SGA Historical Materials

US Imperialism – Primary Source document

Francisco García Calderón: Former President of Peru

Latin America: Its Rise and Progress

Writing from Paris – 1913

The United States have recently intervened in the territory of Acre, there to found a republic of rubber gathers; at Panama, there to develop a province and construct a canal; in Cuba, under the cover of the Platt Amendment, to maintain order in the interior; in San Domingo, to support the civilising revolution and overthrow the tyrants; in Venezuela and in Central America, to enforce upon these nations, torn intestine disorders the political and financial tutelage of the imperial democracy. In Guatemala and Honduras the loans concluded with the monarchs of North American finance have reduced the people to a new slavery. Supervision of the customs and the dispatch of pacificatory squadrons to defend the interests of the Anglo-Saxon have enforced peace and tranquility: such are the means employed.

The New York American announces that Mr. Pierpont Morgan proposes to encompass the finances of Latin America by a vast network of Yankee banks. Chicago merchants and Wall Street financiers created the Meat Trust in the Argentine.
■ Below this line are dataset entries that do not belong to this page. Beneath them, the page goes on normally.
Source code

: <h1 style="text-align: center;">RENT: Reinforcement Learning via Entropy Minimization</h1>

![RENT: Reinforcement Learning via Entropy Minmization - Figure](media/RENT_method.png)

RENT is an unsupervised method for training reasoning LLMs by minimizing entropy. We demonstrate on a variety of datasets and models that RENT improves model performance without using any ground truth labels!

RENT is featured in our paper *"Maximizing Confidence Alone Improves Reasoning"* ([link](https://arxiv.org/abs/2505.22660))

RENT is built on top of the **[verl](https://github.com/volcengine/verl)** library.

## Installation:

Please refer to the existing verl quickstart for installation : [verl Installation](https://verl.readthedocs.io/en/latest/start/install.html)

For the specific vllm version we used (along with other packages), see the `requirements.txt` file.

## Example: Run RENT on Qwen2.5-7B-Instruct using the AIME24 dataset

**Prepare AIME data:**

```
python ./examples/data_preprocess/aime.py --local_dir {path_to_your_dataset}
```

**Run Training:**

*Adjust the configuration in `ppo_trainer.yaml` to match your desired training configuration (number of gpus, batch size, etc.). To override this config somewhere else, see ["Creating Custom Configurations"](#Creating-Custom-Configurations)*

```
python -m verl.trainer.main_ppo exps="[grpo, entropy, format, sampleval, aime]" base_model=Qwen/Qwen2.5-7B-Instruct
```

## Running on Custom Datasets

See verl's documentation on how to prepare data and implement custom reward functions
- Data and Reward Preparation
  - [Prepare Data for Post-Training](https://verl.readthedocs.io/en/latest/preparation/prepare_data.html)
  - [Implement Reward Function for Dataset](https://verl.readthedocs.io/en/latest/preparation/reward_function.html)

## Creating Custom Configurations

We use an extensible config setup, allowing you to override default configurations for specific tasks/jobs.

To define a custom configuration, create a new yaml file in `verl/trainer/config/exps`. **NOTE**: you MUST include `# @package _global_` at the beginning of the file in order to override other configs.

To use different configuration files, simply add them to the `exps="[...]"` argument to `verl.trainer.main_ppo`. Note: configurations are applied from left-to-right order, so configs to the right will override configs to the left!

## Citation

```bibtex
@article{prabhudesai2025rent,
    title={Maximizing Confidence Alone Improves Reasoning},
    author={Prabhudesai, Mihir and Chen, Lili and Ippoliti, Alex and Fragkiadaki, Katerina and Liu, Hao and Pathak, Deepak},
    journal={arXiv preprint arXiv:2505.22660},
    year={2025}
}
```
The United States offer millions for the purpose of converting into Yankee loans the moneys raised in London during the last century by the Latin American States; they wish to obtain a monopoly of credit.

It has even been announced, although the news hardly appears probable, that a North American syndicate wished to buy enormous belts of land in Guatemala, where the English tongue is the obligatory language. The fortification of the Panama Canal, and the possible acquisition of the Galapagos Islands in the Pacific, are fresh manifestations of imperialistic progress.

The Monroe Doctrine takes an aggressive form with Mr. Roosevelt [The Roosevelt Corollary], the politician of the "big stick," and intervention à outrance [to excess]. Roosevelt is conscious of his sacred mission; he wants a powerful army, and a navy majestically sailing the two oceans.

Warnings, advice, distrust, invasion of capital, plans of financial hegemony – all these justify the anxiety of the [Latin American] peoples.

Primary Source excerpt and adaptation via:

Francisco García Calderón, Latin America: Its Rise and Progress (NY: Charles Scribner's Sons, 1913), pages 303-305.